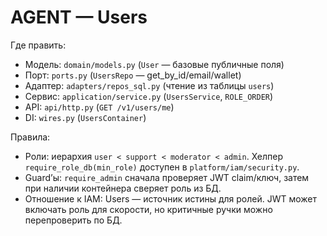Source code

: # AGENT — Users

Где править:
- Модель: `domain/models.py` (`User` — базовые публичные поля)
- Порт: `ports.py` (`UsersRepo` — get_by_id/email/wallet)
- Адаптер: `adapters/repos_sql.py` (чтение из таблицы `users`)
- Сервис: `application/service.py` (`UsersService`, `ROLE_ORDER`)
- API: `api/http.py` (`GET /v1/users/me`)
- DI: `wires.py` (`UsersContainer`)

Правила:
- Роли: иерархия `user < support < moderator < admin`. Хелпер `require_role_db(min_role)` доступен в `platform/iam/security.py`.
- Guard’ы: `require_admin` сначала проверяет JWT claim/ключ, затем при наличии контейнера сверяет роль из БД.
- Отношение к IAM: Users — источник истины для ролей. JWT может включать роль для скорости, но критичные ручки можно перепроверить по БД.

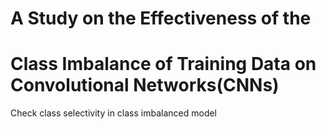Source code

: # A Study on the Effectiveness of the 
# Class Imbalance of Training Data on Convolutional Networks(CNNs)

Check class selectivity in class imbalanced model
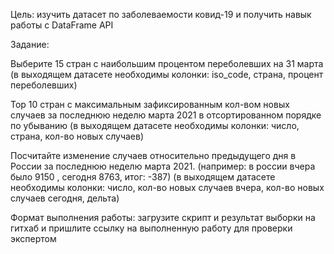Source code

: Цель: изучить датасет по заболеваемости ковид-19 и получить навык работы с DataFrame API

Задание:

Выберите 15 стран с наибольшим процентом переболевших на 31 марта (в выходящем датасете необходимы колонки: iso_code, страна, процент переболевших)

Top 10 стран с максимальным зафиксированным кол-вом новых случаев за последнюю неделю марта 2021 в отсортированном порядке по убыванию (в выходящем датасете необходимы колонки: число, страна, кол-во новых случаев)

Посчитайте изменение случаев относительно предыдущего дня в России за последнюю неделю марта 2021. (например: в россии вчера было 9150 , сегодня 8763, итог: -387) (в выходящем датасете необходимы колонки: число, кол-во новых случаев вчера, кол-во новых случаев сегодня, дельта)

Формат выполнения работы: загрузите скрипт и результат выборки на гитхаб и пришлите ссылку на выполненную работу для проверки экспертом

> _Action item_
Copy each line above containing the string "новых".

> _Response below_
Top 10 стран с максимальным зафиксированным кол-вом новых случаев за последнюю неделю марта 2021 в отсортированном порядке по убыванию (в выходящем датасете необходимы колонки: число, страна, кол-во новых случаев)
Посчитайте изменение случаев относительно предыдущего дня в России за последнюю неделю марта 2021. (например: в россии вчера было 9150 , сегодня 8763, итог: -387) (в выходящем датасете необходимы колонки: число, кол-во новых случаев вчера, кол-во новых случаев сегодня, дельта)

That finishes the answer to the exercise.